ENTRIES PROVIDED
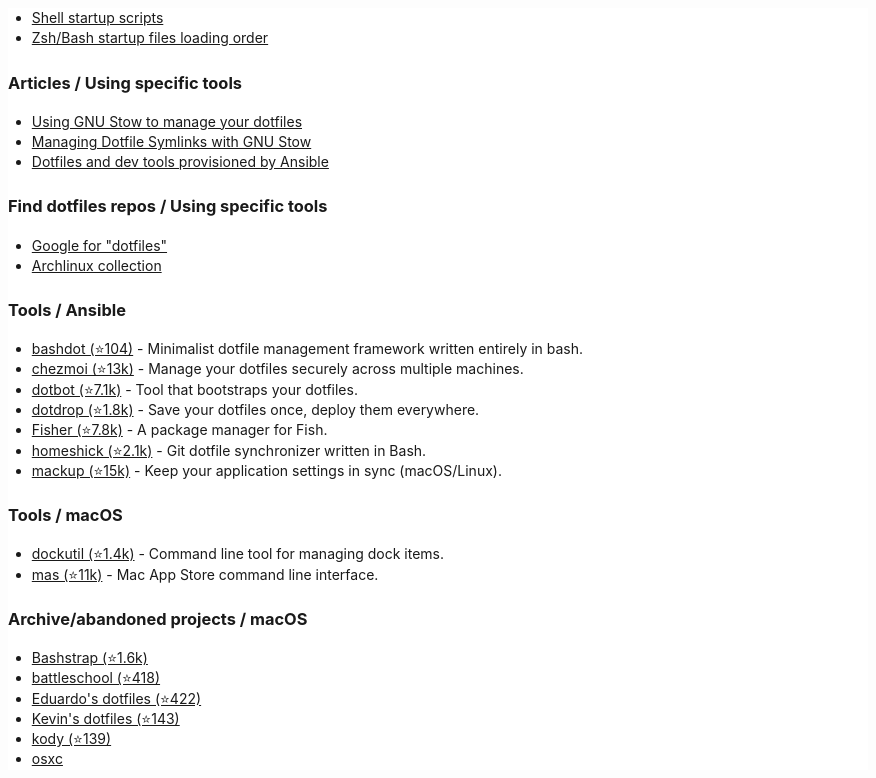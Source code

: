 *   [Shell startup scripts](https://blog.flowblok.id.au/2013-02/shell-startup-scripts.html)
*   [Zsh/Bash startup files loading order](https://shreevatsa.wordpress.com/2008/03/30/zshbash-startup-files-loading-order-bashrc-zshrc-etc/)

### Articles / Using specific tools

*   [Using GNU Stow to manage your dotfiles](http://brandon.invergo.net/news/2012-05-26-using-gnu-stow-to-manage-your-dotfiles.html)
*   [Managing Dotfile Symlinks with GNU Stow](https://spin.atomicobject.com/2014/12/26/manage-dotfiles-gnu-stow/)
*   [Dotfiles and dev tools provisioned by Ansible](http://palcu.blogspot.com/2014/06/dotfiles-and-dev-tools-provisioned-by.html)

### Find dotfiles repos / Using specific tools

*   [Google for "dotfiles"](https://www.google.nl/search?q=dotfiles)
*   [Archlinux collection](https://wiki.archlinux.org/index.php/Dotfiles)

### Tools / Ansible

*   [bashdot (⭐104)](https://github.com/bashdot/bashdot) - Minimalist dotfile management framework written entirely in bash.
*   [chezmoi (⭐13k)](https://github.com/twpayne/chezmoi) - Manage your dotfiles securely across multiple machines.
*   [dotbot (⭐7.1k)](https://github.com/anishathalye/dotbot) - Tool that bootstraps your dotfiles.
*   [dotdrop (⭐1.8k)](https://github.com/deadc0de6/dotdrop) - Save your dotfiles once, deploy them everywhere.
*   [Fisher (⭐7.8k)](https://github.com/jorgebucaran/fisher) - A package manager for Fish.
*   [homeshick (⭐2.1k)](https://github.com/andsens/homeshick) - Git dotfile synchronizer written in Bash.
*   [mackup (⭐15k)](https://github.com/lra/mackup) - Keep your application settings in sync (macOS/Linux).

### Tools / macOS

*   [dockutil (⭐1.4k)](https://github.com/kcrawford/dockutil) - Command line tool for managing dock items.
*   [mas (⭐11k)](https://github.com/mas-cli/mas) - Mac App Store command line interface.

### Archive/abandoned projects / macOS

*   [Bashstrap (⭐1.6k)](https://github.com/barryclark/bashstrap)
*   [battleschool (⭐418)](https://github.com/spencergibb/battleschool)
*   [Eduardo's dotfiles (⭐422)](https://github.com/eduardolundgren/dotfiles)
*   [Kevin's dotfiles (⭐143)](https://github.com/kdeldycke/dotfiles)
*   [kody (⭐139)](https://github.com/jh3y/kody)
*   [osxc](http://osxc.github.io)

TASK ITEM
Nothing but the lines from the one that contains "### Tools / Ansible" to the end of the listing should be given again, each exactly as it appears.

OUTPUT FOR THIS EXERCISE
### Tools / Ansible

*   [bashdot (⭐104)](https://github.com/bashdot/bashdot) - Minimalist dotfile management framework written entirely in bash.
*   [chezmoi (⭐13k)](https://github.com/twpayne/chezmoi) - Manage your dotfiles securely across multiple machines.
*   [dotbot (⭐7.1k)](https://github.com/anishathalye/dotbot) - Tool that bootstraps your dotfiles.
*   [dotdrop (⭐1.8k)](https://github.com/deadc0de6/dotdrop) - Save your dotfiles once, deploy them everywhere.
*   [Fisher (⭐7.8k)](https://github.com/jorgebucaran/fisher) - A package manager for Fish.
*   [homeshick (⭐2.1k)](https://github.com/andsens/homeshick) - Git dotfile synchronizer written in Bash.
*   [mackup (⭐15k)](https://github.com/lra/mackup) - Keep your application settings in sync (macOS/Linux).

### Tools / macOS

*   [dockutil (⭐1.4k)](https://github.com/kcrawford/dockutil) - Command line tool for managing dock items.
*   [mas (⭐11k)](https://github.com/mas-cli/mas) - Mac App Store command line interface.

### Archive/abandoned projects / macOS

*   [Bashstrap (⭐1.6k)](https://github.com/barryclark/bashstrap)
*   [battleschool (⭐418)](https://github.com/spencergibb/battleschool)
*   [Eduardo's dotfiles (⭐422)](https://github.com/eduardolundgren/dotfiles)
*   [Kevin's dotfiles (⭐143)](https://github.com/kdeldycke/dotfiles)
*   [kody (⭐139)](https://github.com/jh3y/kody)
*   [osxc](http://osxc.github.io)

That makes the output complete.